What is being asked: Every line with "also" in it should be copied from the data.

────────

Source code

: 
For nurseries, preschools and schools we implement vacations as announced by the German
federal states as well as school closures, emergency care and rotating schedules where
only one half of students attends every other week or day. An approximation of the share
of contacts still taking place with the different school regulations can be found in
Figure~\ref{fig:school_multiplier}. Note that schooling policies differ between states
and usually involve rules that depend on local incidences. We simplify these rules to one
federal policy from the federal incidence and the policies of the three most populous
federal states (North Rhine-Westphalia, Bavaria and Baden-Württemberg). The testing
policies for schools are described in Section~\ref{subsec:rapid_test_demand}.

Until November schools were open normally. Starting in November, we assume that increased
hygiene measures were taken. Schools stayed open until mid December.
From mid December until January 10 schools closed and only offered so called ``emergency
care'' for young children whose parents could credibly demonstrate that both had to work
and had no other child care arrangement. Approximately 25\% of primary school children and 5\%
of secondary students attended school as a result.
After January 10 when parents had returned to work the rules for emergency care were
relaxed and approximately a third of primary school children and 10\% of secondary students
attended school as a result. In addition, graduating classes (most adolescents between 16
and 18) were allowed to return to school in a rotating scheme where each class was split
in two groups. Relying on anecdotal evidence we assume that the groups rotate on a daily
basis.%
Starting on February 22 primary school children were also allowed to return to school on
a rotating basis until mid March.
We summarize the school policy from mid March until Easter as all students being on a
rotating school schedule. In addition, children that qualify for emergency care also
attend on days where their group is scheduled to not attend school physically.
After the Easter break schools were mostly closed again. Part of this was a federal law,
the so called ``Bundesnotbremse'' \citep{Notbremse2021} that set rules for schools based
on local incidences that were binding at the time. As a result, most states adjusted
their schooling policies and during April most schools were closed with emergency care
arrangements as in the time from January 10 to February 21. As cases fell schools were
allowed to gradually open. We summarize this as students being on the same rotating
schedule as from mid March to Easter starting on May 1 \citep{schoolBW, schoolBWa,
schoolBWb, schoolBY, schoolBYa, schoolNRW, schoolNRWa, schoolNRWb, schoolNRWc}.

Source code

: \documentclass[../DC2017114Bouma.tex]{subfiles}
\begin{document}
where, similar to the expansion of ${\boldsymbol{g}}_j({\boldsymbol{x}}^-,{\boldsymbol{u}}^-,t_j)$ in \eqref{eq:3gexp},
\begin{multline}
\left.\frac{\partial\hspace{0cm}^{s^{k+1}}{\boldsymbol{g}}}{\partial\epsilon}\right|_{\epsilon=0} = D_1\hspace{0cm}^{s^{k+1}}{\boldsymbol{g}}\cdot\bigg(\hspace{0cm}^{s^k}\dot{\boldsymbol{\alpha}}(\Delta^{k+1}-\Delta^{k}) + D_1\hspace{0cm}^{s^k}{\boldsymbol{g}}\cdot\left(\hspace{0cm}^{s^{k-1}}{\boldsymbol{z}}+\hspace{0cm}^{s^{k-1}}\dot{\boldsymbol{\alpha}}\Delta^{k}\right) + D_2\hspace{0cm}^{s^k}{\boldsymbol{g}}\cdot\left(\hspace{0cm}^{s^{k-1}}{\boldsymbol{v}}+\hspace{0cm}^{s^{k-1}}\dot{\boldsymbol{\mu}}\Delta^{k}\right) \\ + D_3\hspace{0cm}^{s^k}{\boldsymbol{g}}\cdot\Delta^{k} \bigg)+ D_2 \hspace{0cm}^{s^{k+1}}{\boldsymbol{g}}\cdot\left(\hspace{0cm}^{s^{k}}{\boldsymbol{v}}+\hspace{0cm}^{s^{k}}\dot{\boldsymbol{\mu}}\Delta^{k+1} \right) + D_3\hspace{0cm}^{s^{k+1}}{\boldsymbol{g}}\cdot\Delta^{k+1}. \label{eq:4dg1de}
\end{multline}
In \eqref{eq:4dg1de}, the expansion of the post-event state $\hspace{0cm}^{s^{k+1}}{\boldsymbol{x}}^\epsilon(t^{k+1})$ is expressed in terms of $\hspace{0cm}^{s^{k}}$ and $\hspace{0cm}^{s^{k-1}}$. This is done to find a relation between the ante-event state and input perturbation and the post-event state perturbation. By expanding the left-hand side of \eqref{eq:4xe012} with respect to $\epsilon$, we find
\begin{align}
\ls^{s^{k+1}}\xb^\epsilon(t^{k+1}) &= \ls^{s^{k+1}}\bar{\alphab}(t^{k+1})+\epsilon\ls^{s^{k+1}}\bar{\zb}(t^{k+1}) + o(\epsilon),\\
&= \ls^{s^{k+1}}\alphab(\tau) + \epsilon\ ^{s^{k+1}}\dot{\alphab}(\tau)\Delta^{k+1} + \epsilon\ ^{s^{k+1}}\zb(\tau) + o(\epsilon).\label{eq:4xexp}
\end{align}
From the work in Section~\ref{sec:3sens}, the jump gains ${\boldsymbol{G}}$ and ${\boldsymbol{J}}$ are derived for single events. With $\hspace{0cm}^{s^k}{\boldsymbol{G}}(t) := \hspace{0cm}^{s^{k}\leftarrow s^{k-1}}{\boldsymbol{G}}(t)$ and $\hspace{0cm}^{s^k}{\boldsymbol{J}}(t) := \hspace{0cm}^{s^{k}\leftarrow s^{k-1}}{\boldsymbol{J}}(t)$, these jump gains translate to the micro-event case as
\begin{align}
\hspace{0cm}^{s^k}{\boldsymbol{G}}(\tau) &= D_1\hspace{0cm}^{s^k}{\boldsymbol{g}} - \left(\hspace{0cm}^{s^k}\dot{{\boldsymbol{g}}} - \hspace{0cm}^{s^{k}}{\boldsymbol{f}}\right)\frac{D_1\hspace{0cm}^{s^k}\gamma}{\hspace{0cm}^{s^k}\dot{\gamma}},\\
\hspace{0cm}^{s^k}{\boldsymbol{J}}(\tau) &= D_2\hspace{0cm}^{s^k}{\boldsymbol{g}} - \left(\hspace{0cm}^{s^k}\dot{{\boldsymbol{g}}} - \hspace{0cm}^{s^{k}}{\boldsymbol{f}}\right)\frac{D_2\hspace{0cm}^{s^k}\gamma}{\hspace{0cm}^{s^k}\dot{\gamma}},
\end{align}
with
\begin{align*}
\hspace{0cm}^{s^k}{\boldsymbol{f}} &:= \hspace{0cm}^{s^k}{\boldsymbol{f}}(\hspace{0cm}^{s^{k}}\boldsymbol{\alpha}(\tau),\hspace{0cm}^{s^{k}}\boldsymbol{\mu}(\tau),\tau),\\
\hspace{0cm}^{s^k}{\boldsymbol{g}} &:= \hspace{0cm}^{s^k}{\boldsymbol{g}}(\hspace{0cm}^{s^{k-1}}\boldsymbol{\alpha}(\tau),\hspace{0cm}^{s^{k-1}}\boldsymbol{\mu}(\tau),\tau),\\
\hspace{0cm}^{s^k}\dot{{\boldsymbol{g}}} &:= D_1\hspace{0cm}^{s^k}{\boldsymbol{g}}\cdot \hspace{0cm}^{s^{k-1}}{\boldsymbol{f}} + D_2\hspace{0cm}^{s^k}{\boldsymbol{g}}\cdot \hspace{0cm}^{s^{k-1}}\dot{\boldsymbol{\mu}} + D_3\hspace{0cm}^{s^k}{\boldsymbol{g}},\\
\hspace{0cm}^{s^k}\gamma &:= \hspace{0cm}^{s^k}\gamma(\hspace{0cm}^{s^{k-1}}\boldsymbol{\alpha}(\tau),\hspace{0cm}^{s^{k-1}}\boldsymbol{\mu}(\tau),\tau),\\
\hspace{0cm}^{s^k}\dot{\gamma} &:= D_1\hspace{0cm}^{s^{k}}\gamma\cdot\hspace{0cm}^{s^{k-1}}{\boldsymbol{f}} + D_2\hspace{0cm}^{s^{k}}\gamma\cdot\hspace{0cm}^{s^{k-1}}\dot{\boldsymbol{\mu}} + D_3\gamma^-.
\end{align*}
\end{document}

────────

Answer section:
Starting on February 22 primary school children were also allowed to return to school on
rotating school schedule. In addition, children that qualify for emergency care also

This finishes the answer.